Please look for the string "cdot" below and report every line in which it occurs.

═══ EXERCISE INPUT ═══

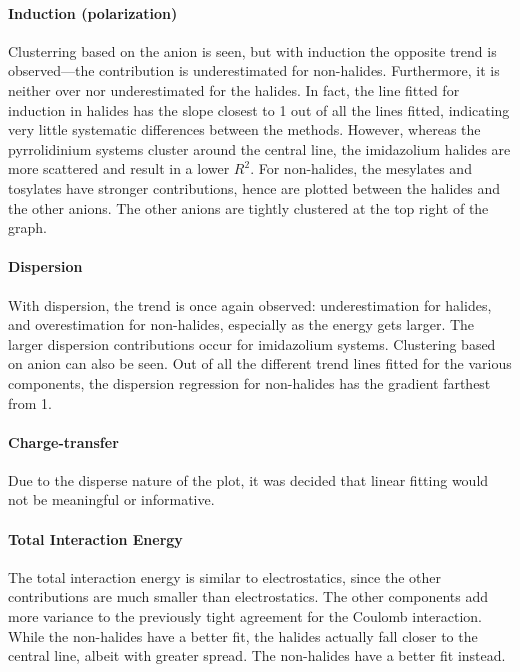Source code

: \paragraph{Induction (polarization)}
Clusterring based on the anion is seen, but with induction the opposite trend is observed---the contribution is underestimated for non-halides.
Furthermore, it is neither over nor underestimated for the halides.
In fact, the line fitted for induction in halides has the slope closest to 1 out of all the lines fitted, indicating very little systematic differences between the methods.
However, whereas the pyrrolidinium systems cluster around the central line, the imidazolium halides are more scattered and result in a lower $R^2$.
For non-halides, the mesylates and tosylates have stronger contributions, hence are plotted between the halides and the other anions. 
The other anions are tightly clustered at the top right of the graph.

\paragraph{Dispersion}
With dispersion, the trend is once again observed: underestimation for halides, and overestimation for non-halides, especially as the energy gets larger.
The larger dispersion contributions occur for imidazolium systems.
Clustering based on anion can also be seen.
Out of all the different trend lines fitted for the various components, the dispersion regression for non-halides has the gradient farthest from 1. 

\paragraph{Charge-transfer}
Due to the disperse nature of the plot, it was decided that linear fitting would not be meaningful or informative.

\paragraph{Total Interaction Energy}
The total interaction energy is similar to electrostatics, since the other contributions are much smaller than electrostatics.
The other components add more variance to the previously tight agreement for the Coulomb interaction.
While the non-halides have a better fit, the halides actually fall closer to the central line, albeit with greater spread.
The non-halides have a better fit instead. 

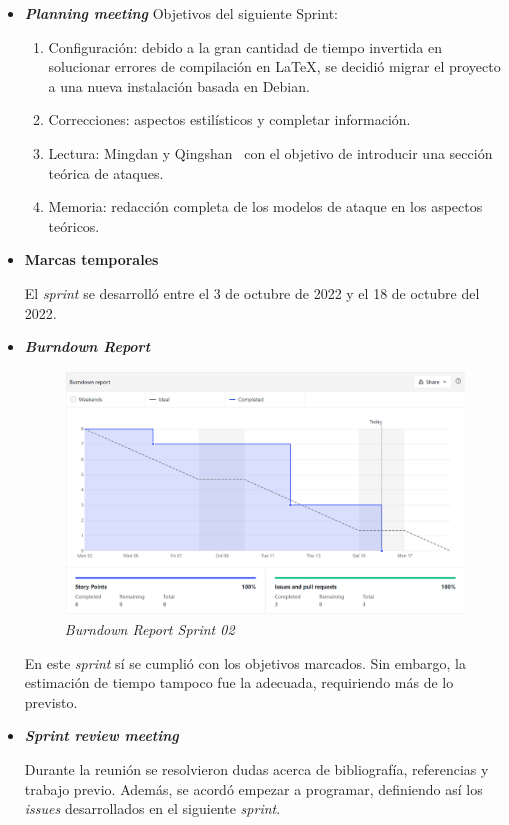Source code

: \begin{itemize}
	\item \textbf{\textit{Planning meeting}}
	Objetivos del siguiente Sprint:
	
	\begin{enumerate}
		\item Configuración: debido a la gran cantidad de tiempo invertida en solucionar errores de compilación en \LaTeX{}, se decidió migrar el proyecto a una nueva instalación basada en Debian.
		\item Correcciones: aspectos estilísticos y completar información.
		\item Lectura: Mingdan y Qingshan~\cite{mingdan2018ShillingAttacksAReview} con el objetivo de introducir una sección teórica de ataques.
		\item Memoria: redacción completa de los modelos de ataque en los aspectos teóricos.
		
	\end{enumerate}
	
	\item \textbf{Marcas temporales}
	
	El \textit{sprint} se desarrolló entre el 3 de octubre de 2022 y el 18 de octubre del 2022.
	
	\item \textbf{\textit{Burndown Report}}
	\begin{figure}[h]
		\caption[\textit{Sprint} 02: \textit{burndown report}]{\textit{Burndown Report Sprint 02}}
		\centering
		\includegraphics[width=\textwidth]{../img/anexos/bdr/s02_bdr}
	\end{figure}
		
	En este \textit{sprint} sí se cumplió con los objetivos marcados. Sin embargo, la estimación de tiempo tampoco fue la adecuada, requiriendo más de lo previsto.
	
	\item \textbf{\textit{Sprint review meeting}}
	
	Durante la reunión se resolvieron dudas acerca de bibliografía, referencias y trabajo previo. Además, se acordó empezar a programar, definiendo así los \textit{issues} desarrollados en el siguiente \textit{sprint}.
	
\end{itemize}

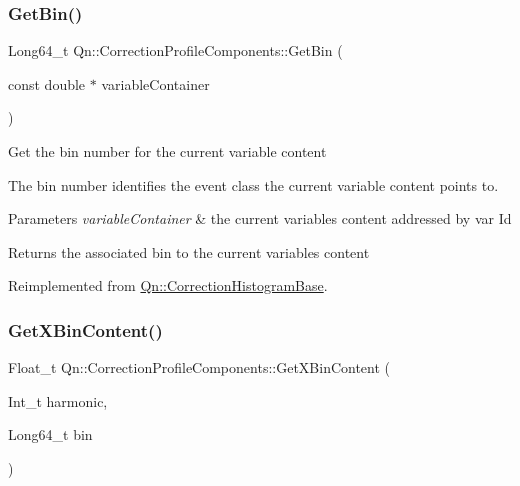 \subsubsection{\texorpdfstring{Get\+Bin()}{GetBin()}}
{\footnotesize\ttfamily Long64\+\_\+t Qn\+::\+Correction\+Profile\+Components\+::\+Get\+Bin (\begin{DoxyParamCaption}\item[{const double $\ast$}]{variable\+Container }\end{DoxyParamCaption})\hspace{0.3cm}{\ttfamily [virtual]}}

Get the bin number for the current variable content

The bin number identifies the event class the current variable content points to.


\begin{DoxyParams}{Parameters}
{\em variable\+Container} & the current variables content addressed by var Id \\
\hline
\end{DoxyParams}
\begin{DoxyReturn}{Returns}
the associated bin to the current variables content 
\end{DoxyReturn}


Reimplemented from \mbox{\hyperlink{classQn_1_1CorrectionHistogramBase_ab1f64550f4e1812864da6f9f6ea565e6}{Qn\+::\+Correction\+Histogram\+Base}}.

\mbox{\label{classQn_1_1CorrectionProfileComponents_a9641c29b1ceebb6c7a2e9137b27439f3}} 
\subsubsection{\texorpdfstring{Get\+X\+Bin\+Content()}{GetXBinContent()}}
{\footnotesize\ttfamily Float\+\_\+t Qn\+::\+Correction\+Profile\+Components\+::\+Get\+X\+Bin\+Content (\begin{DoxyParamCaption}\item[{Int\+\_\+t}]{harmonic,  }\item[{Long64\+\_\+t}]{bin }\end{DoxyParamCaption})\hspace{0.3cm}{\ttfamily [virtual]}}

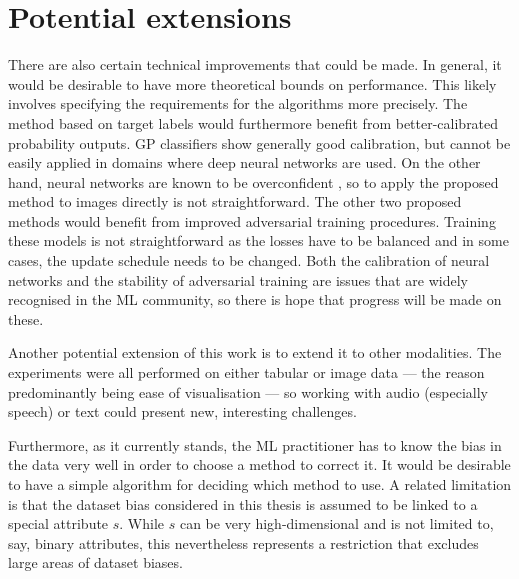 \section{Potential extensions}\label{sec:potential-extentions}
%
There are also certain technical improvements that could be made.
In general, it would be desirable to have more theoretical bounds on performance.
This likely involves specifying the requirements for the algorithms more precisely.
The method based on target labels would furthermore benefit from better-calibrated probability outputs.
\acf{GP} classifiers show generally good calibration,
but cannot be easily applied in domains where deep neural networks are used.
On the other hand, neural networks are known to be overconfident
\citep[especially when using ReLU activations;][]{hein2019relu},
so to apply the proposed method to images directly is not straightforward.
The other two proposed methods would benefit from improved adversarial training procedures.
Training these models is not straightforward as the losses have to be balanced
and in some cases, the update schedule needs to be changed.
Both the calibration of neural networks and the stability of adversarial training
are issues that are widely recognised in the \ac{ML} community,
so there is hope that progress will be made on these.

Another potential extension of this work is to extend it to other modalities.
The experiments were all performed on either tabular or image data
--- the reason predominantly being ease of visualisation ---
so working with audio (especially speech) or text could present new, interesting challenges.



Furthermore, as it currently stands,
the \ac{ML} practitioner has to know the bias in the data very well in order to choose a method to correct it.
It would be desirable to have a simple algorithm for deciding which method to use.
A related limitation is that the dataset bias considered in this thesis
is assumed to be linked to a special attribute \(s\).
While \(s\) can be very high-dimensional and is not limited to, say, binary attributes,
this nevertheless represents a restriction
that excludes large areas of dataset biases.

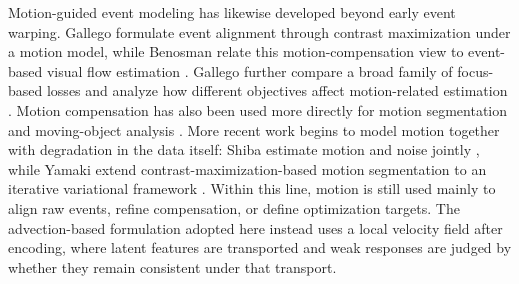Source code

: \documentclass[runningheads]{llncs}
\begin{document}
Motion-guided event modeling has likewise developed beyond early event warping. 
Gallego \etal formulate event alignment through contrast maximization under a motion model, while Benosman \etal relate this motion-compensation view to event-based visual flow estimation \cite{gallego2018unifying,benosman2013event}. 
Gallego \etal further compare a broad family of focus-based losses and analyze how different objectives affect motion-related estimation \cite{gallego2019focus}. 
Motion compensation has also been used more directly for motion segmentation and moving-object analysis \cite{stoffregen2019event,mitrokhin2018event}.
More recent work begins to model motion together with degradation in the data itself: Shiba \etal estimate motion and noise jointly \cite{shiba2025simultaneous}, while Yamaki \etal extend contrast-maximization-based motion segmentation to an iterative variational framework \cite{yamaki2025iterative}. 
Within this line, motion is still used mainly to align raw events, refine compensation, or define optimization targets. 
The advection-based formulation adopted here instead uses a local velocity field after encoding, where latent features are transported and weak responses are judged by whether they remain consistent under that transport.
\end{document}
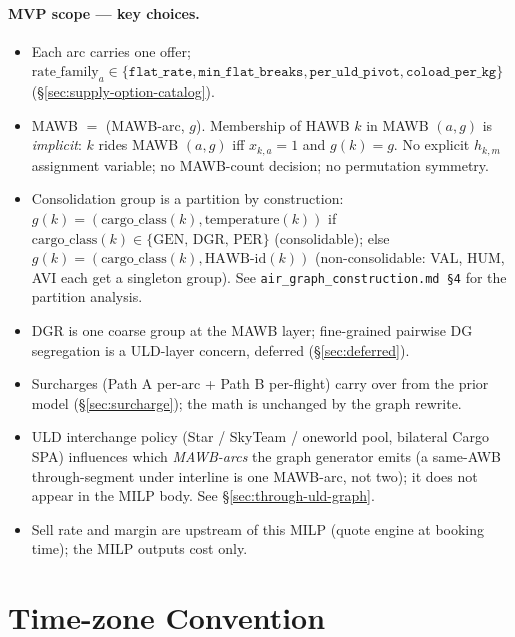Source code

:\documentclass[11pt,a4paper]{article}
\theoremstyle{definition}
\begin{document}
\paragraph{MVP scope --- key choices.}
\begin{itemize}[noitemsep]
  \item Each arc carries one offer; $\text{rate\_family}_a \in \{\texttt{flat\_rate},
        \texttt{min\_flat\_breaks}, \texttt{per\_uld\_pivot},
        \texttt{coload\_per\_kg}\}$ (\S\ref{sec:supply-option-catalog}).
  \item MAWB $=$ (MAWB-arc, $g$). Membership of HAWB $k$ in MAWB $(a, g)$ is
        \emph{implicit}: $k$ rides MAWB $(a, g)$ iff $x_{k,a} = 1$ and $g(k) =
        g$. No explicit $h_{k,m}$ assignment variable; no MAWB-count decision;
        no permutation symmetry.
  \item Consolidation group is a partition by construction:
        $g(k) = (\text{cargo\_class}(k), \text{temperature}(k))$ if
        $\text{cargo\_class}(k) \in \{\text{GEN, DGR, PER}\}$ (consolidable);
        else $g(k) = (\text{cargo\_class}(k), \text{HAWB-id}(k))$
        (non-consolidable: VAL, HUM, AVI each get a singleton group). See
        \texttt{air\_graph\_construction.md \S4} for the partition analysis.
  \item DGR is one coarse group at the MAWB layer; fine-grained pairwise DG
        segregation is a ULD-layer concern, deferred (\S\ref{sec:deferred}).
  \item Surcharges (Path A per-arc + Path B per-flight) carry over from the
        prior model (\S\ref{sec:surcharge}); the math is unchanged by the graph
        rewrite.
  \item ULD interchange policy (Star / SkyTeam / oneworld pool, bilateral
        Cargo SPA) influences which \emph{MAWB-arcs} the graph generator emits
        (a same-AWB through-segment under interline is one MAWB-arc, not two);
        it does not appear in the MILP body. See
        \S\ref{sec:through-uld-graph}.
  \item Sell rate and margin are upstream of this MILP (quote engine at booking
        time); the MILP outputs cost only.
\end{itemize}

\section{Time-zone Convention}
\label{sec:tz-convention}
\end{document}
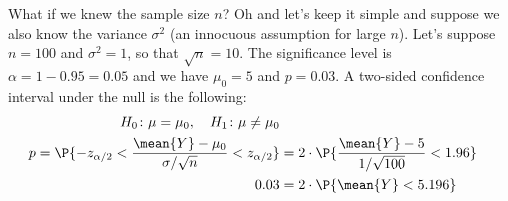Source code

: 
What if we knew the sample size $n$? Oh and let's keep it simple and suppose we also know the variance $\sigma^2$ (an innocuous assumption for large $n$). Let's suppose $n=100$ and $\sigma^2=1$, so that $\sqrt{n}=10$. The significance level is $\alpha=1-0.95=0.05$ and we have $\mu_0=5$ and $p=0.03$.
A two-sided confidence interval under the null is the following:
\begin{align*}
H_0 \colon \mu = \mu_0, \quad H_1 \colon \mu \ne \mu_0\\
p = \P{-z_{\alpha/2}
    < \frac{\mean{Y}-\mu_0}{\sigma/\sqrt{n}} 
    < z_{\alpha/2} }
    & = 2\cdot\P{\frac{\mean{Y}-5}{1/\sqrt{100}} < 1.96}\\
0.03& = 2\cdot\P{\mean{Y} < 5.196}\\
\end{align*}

═══

» **RESPONSE TO THIS EXERCISE**
    & = 2\cdot\P{\frac{\mean{Y}-5}{1/\sqrt{100}} < 1.96}\\
0.03& = 2\cdot\P{\mean{Y} < 5.196}\\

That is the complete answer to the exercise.